## [What is needed]
Transcribe each entry shown below with no difference from the original.

## [Provided records]

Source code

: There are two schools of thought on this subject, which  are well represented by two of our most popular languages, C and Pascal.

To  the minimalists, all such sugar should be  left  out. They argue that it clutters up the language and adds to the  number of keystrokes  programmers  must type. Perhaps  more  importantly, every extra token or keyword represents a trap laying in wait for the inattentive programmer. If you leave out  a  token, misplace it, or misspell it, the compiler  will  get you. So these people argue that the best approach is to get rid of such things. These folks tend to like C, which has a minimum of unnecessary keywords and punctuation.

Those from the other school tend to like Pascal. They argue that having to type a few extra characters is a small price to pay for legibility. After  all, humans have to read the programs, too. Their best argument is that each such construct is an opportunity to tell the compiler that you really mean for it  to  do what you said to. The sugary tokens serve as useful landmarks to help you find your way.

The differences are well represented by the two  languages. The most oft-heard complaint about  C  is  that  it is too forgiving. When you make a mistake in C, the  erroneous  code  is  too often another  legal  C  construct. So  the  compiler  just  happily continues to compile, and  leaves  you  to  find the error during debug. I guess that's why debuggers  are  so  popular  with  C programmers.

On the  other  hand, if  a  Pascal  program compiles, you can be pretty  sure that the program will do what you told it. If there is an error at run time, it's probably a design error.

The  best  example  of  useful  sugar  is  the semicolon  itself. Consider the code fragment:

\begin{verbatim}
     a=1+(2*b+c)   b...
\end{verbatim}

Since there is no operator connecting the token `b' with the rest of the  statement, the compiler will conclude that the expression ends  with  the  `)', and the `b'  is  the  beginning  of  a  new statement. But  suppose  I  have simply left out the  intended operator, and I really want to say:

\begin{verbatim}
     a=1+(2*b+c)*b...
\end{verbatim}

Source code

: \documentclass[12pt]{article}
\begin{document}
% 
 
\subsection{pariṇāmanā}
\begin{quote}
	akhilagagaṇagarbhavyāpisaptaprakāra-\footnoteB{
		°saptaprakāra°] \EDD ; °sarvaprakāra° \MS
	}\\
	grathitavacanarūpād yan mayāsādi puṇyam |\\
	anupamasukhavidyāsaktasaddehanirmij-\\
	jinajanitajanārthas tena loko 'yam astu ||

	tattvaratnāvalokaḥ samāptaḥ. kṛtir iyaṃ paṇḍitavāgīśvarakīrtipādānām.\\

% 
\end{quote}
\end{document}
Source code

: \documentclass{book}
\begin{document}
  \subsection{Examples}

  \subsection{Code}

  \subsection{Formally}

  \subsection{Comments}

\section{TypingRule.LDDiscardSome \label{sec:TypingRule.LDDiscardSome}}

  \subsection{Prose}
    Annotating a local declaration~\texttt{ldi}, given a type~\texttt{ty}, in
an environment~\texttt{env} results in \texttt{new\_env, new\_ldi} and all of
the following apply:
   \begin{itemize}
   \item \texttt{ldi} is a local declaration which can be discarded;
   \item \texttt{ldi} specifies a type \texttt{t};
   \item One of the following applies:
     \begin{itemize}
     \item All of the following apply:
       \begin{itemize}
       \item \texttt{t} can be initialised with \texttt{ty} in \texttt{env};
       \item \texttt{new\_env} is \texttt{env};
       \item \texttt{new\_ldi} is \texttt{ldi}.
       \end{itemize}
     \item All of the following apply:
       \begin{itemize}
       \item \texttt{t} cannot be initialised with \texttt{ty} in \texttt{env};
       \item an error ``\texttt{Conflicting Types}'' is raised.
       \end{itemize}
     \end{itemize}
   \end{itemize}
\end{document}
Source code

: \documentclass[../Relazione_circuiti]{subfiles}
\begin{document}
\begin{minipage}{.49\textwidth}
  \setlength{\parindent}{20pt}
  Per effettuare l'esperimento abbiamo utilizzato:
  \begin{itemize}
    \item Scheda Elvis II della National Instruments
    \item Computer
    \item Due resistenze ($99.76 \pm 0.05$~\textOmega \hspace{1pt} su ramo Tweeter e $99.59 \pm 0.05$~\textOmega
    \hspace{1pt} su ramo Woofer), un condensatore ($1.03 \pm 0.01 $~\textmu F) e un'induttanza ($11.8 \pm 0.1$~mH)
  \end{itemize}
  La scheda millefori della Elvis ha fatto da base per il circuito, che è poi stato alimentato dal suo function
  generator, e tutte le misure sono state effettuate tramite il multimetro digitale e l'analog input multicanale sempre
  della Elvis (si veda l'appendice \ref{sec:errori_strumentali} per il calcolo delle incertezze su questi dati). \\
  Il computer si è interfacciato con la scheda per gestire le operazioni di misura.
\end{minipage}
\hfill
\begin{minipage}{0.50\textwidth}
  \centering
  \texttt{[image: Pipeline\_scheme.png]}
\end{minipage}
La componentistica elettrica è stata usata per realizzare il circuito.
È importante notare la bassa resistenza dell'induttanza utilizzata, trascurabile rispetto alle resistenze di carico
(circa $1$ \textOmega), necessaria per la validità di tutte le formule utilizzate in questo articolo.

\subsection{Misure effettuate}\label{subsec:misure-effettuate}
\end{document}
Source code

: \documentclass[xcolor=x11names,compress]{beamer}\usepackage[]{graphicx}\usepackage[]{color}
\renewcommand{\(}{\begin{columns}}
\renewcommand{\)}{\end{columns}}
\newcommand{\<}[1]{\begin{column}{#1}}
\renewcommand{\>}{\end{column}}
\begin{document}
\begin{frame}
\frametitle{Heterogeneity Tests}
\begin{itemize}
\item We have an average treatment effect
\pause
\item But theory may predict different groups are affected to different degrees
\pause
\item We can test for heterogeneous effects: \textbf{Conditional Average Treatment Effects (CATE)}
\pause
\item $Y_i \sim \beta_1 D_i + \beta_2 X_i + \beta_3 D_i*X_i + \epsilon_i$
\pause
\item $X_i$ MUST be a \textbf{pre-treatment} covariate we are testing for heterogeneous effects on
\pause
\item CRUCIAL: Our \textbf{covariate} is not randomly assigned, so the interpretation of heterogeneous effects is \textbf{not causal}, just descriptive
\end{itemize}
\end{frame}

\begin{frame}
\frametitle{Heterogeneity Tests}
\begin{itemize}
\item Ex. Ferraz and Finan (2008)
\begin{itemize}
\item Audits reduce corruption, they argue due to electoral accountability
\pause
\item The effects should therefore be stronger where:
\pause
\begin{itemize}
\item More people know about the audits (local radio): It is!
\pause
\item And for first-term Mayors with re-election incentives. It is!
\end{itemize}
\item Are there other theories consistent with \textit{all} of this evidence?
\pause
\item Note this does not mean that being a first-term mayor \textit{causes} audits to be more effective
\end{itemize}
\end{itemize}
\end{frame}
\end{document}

## [Task result]
Source code

: There are two schools of thought on this subject, which  are well represented by two of our most popular languages, C and Pascal.

To  the minimalists, all such sugar should be  left  out. They argue that it clutters up the language and adds to the  number of keystrokes  programmers  must type. Perhaps  more  importantly, every extra token or keyword represents a trap laying in wait for the inattentive programmer. If you leave out  a  token, misplace it, or misspell it, the compiler  will  get you. So these people argue that the best approach is to get rid of such things. These folks tend to like C, which has a minimum of unnecessary keywords and punctuation.

Those from the other school tend to like Pascal. They argue that having to type a few extra characters is a small price to pay for legibility. After  all, humans have to read the programs, too. Their best argument is that each such construct is an opportunity to tell the compiler that you really mean for it  to  do what you said to. The sugary tokens serve as useful landmarks to help you find your way.

The differences are well represented by the two  languages. The most oft-heard complaint about  C  is  that  it is too forgiving. When you make a mistake in C, the  erroneous  code  is  too often another  legal  C  construct. So  the  compiler  just  happily continues to compile, and  leaves  you  to  find the error during debug. I guess that's why debuggers  are  so  popular  with  C programmers.

On the  other  hand, if  a  Pascal  program compiles, you can be pretty  sure that the program will do what you told it. If there is an error at run time, it's probably a design error.

The  best  example  of  useful  sugar  is  the semicolon  itself. Consider the code fragment:

\begin{verbatim}
     a=1+(2*b+c)   b...
\end{verbatim}

Since there is no operator connecting the token `b' with the rest of the  statement, the compiler will conclude that the expression ends  with  the  `)', and the `b'  is  the  beginning  of  a  new statement. But  suppose  I  have simply left out the  intended operator, and I really want to say:

\begin{verbatim}
     a=1+(2*b+c)*b...
\end{verbatim}

Source code

: \documentclass[12pt]{article}
\begin{document}
% 
 
\subsection{pariṇāmanā}
\begin{quote}
	akhilagagaṇagarbhavyāpisaptaprakāra-\footnoteB{
		°saptaprakāra°] \EDD ; °sarvaprakāra° \MS
	}\\
	grathitavacanarūpād yan mayāsādi puṇyam |\\
	anupamasukhavidyāsaktasaddehanirmij-\\
	jinajanitajanārthas tena loko 'yam astu ||

	tattvaratnāvalokaḥ samāptaḥ. kṛtir iyaṃ paṇḍitavāgīśvarakīrtipādānām.\\

% 
\end{quote}
\end{document}
Source code

: \documentclass{book}
\begin{document}
  \subsection{Examples}

  \subsection{Code}

  \subsection{Formally}

  \subsection{Comments}

\section{TypingRule.LDDiscardSome \label{sec:TypingRule.LDDiscardSome}}

  \subsection{Prose}
    Annotating a local declaration~\texttt{ldi}, given a type~\texttt{ty}, in
an environment~\texttt{env} results in \texttt{new\_env, new\_ldi} and all of
the following apply:
   \begin{itemize}
   \item \texttt{ldi} is a local declaration which can be discarded;
   \item \texttt{ldi} specifies a type \texttt{t};
   \item One of the following applies:
     \begin{itemize}
     \item All of the following apply:
       \begin{itemize}
       \item \texttt{t} can be initialised with \texttt{ty} in \texttt{env};
       \item \texttt{new\_env} is \texttt{env};
       \item \texttt{new\_ldi} is \texttt{ldi}.
       \end{itemize}
     \item All of the following apply:
       \begin{itemize}
       \item \texttt{t} cannot be initialised with \texttt{ty} in \texttt{env};
       \item an error ``\texttt{Conflicting Types}'' is raised.
       \end{itemize}
     \end{itemize}
   \end{itemize}
\end{document}
Source code

: \documentclass[../Relazione_circuiti]{subfiles}
\begin{document}
\begin{minipage}{.49\textwidth}
  \setlength{\parindent}{20pt}
  Per effettuare l'esperimento abbiamo utilizzato:
  \begin{itemize}
    \item Scheda Elvis II della National Instruments
    \item Computer
    \item Due resistenze ($99.76 \pm 0.05$~\textOmega \hspace{1pt} su ramo Tweeter e $99.59 \pm 0.05$~\textOmega
    \hspace{1pt} su ramo Woofer), un condensatore ($1.03 \pm 0.01 $~\textmu F) e un'induttanza ($11.8 \pm 0.1$~mH)
  \end{itemize}
  La scheda millefori della Elvis ha fatto da base per il circuito, che è poi stato alimentato dal suo function
  generator, e tutte le misure sono state effettuate tramite il multimetro digitale e l'analog input multicanale sempre
  della Elvis (si veda l'appendice \ref{sec:errori_strumentali} per il calcolo delle incertezze su questi dati). \\
  Il computer si è interfacciato con la scheda per gestire le operazioni di misura.
\end{minipage}
\hfill
\begin{minipage}{0.50\textwidth}
  \centering
  \texttt{[image: Pipeline\_scheme.png]}
\end{minipage}
La componentistica elettrica è stata usata per realizzare il circuito.
È importante notare la bassa resistenza dell'induttanza utilizzata, trascurabile rispetto alle resistenze di carico
(circa $1$ \textOmega), necessaria per la validità di tutte le formule utilizzate in questo articolo.

\subsection{Misure effettuate}\label{subsec:misure-effettuate}
\end{document}
Source code

: \documentclass[xcolor=x11names,compress]{beamer}\usepackage[]{graphicx}\usepackage[]{color}
\renewcommand{\(}{\begin{columns}}
\renewcommand{\)}{\end{columns}}
\newcommand{\<}[1]{\begin{column}{#1}}
\renewcommand{\>}{\end{column}}
\begin{document}
\begin{frame}
\frametitle{Heterogeneity Tests}
\begin{itemize}
\item We have an average treatment effect
\pause
\item But theory may predict different groups are affected to different degrees
\pause
\item We can test for heterogeneous effects: \textbf{Conditional Average Treatment Effects (CATE)}
\pause
\item $Y_i \sim \beta_1 D_i + \beta_2 X_i + \beta_3 D_i*X_i + \epsilon_i$
\pause
\item $X_i$ MUST be a \textbf{pre-treatment} covariate we are testing for heterogeneous effects on
\pause
\item CRUCIAL: Our \textbf{covariate} is not randomly assigned, so the interpretation of heterogeneous effects is \textbf{not causal}, just descriptive
\end{itemize}
\end{frame}

\begin{frame}
\frametitle{Heterogeneity Tests}
\begin{itemize}
\item Ex. Ferraz and Finan (2008)
\begin{itemize}
\item Audits reduce corruption, they argue due to electoral accountability
\pause
\item The effects should therefore be stronger where:
\pause
\begin{itemize}
\item More people know about the audits (local radio): It is!
\pause
\item And for first-term Mayors with re-election incentives. It is!
\end{itemize}
\item Are there other theories consistent with \textit{all} of this evidence?
\pause
\item Note this does not mean that being a first-term mayor \textit{causes} audits to be more effective
\end{itemize}
\end{itemize}
\end{frame}
\end{document}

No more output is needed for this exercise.